クールな君の甘さを知れば

きゅっと固く結ぶばれた唇が、とても悲痛に映った。



「…()ったらあいつ、困るだろ」



ボソッと零れた一言。



「今も幼なじみのことで頭いっぱいいっぱいにしてんのに、俺のことまで考えさせたら…そのうち絶対にパンクする」



ぽつりぽつりと話す長谷川くん。



「マイペースのくせして、実は大真面目。きっと俺が告白なんかした日には、悩んで悩んでキャパオーバーして、熱でも出すに決まってる。
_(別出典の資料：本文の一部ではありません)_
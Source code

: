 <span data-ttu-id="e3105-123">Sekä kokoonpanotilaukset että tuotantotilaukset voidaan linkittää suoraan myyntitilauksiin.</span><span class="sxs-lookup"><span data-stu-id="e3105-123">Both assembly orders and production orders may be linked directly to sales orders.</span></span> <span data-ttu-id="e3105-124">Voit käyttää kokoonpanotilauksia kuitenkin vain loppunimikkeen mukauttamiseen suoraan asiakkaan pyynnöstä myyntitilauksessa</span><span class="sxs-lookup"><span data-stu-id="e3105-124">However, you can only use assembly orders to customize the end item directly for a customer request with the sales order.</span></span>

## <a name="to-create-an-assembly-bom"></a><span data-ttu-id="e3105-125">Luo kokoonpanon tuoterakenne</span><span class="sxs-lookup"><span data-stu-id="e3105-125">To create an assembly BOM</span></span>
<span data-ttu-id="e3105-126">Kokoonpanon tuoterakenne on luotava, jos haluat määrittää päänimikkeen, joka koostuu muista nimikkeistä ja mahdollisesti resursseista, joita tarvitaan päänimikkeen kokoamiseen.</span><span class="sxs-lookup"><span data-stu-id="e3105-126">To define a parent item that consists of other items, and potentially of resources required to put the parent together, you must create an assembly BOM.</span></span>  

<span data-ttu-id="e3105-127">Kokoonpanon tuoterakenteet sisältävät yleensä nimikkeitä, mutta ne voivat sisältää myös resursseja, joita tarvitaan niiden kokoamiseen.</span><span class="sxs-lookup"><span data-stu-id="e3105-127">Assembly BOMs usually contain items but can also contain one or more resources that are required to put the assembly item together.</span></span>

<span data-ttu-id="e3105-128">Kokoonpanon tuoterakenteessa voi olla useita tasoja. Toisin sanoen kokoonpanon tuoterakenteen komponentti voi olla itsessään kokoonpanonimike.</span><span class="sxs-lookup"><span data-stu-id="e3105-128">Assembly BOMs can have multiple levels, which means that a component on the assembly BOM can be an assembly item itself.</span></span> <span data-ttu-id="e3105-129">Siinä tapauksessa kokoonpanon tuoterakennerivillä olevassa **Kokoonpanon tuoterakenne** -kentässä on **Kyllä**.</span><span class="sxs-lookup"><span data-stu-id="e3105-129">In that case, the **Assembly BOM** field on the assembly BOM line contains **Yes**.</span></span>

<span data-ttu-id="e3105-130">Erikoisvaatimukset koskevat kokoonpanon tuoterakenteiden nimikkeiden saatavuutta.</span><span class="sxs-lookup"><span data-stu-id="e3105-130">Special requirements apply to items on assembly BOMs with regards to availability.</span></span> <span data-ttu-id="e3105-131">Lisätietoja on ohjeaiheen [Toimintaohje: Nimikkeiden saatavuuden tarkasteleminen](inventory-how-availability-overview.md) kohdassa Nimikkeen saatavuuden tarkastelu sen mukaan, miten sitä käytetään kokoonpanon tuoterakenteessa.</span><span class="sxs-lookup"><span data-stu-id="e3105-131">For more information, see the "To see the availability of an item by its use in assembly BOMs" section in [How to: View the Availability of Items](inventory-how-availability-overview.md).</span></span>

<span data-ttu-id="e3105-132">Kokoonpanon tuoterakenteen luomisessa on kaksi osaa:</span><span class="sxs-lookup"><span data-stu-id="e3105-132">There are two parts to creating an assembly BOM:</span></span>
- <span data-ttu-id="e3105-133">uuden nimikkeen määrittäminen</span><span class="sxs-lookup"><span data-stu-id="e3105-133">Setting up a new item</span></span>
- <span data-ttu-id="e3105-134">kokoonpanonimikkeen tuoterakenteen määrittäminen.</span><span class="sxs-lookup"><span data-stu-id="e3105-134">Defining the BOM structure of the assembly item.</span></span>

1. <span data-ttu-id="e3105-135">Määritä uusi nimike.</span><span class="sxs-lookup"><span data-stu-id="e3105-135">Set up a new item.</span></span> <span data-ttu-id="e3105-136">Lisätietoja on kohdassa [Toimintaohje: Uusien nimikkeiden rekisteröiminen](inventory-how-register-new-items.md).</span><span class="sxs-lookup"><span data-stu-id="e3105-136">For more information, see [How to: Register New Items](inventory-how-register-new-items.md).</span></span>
そんなん考えたら…できるわけねーよ」



あの子のことを話す声の温度が、瞳が、どこまでも温かい。



「…古賀を困らしたくないんだよ」



「っ…」



息を、呑んだ。



この人はこんなにも優しい人なのかと。



自分のことより相手のことを思って、心配して。



気まずくなるとか、今の関係を壊すのが怖いとか。



そういうのに怯えてるんじゃない。



好きな人のことを大事にしたいと思う、ただ一点。



それだけを考えている人。



「…ま、そういうことだから」



…私、でしゃばって何してるんだろ。



長谷川くんみたいなちゃんとした恋なんてしたことないのに、あんなこと言って…本当、お節介すぎる。